RAID0?

I need to build a storage array that will only be used to write large files (mostly long videos at 1080p or higher resolutions), but will also be accessed by more than four editing workstations.

Basically, there is one video+audio input capture workstation that saves all of the video and audio onto the storage array in 10-minute chunks.
While the files are being saved onto the array, two workstations are going to read the completed chunks and compress it with a low bitrate VP9 codec. Two or more workstations are going to use those same files for editing and combining the audio stream with the video before being exported into VP9 at a near lossless bitrate.

What sort of solution should I be looking at? PCIe SSDs in JBOD, SATA SSDs in RAID0, or SATA/SAS hard drives in a RAID0?
>inb4 no redundancy
All the files will be backed up on different workstations depending on which one is accessing the raw files and the video/audio capture machine.
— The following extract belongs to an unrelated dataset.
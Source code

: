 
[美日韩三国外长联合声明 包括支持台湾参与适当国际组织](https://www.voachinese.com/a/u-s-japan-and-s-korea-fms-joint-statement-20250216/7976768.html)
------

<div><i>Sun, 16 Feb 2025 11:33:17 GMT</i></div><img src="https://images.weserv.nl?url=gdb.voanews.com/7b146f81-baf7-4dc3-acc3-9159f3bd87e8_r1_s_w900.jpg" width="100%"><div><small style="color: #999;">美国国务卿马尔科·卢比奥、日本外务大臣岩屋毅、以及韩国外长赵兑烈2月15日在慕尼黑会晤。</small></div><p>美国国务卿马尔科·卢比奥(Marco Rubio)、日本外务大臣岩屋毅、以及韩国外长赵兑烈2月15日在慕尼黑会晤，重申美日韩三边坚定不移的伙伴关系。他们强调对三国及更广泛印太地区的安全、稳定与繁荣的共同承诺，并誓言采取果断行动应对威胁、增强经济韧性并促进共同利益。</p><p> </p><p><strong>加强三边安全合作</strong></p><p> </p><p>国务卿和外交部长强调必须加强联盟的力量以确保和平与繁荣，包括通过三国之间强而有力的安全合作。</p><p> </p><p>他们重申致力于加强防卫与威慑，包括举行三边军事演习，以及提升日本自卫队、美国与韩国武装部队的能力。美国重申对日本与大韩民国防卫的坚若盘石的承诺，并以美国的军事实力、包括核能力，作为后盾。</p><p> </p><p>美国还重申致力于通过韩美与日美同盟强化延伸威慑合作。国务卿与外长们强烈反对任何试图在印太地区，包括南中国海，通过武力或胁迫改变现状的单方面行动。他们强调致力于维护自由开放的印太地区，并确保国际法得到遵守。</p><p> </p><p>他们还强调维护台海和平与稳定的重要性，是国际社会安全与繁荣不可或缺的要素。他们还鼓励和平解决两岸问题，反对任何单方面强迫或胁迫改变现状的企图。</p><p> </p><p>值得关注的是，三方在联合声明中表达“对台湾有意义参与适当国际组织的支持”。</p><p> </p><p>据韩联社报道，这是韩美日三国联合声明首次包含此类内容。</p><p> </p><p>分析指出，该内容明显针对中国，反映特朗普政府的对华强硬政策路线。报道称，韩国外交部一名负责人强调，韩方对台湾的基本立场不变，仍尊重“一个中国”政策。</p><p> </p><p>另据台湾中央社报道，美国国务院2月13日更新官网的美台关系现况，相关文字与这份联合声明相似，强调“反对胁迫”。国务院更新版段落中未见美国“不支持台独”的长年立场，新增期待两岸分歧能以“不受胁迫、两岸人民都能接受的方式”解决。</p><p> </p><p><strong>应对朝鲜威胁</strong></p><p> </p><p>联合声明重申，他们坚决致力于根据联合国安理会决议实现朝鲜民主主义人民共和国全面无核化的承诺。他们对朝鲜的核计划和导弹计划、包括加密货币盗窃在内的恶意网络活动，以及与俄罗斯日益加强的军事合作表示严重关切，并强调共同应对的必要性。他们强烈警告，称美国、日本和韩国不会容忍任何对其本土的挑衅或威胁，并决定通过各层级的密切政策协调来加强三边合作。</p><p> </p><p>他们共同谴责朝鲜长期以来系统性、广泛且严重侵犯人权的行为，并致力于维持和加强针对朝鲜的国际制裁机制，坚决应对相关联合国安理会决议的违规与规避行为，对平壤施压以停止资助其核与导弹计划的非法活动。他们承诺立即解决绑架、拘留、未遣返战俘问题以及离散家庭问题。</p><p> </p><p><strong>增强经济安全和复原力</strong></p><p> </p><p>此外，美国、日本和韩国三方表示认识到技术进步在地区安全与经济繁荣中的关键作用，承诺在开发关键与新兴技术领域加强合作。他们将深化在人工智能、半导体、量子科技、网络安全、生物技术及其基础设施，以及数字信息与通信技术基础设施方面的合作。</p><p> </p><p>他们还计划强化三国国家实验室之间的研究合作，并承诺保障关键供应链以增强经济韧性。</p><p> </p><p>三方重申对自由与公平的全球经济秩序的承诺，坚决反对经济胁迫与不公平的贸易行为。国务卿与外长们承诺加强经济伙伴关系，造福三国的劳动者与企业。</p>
There will be multiple copies of the raw video+audio track in case of failures/corruptions.

Other urls found in this thread:

ark.intel.com/products/49186/Intel-Ethernet-Server-Adapter-I340-T4
ark.intel.com/products/83964/Intel-Ethernet-Converged-Network-Adapter-X710-DA2
twitter.com/AnonBabble

...

Consider that you probably dont have 10GbE or better, it really doesnt matter. A single modern HDD has been able saturate a gigabit link for years

this

and
figure out whether you need latency or bandwidth. Is your editing purely linear or is it random-access?

>Consider that you probably dont have 10GbE or better
Actually I do. I have two 10GbE cards on each machine so that they can connect to each other directly is need be in case the storage array goes down. They are all hooked up to a 10GbE switch I bought used for $500, so I don't have to have five 10GbE NICs on the NAS taking up all of the PCIe slots. I don't think PA is necessary on the workstations (yet), so it's one 10GbE SFP+ connector per machine and two on the NAS itself.

source plz

Purely linear, which makes going with an HDD array a bit more palatable. But if I am going to RAID a bunch of platters, I want to know what sort of speeds I should expect and whether I can make them fast enough to write files at rates in excess of 1.0GB/s.
And I'll be using hardware RAID solutions for either a SAS or SATA array, not the onboard RAID on the motherboards since they peak at around 1.1GB/s write on my benchmarks. And that's with only only workstation writing onto the disk, not multiple workstations reading and writing off of the array at the same time.

>They are all hooked up to a 10GbE switch I bought used for $500
which make/model? a quanta?

You still havent defined your budget or what "large" files are.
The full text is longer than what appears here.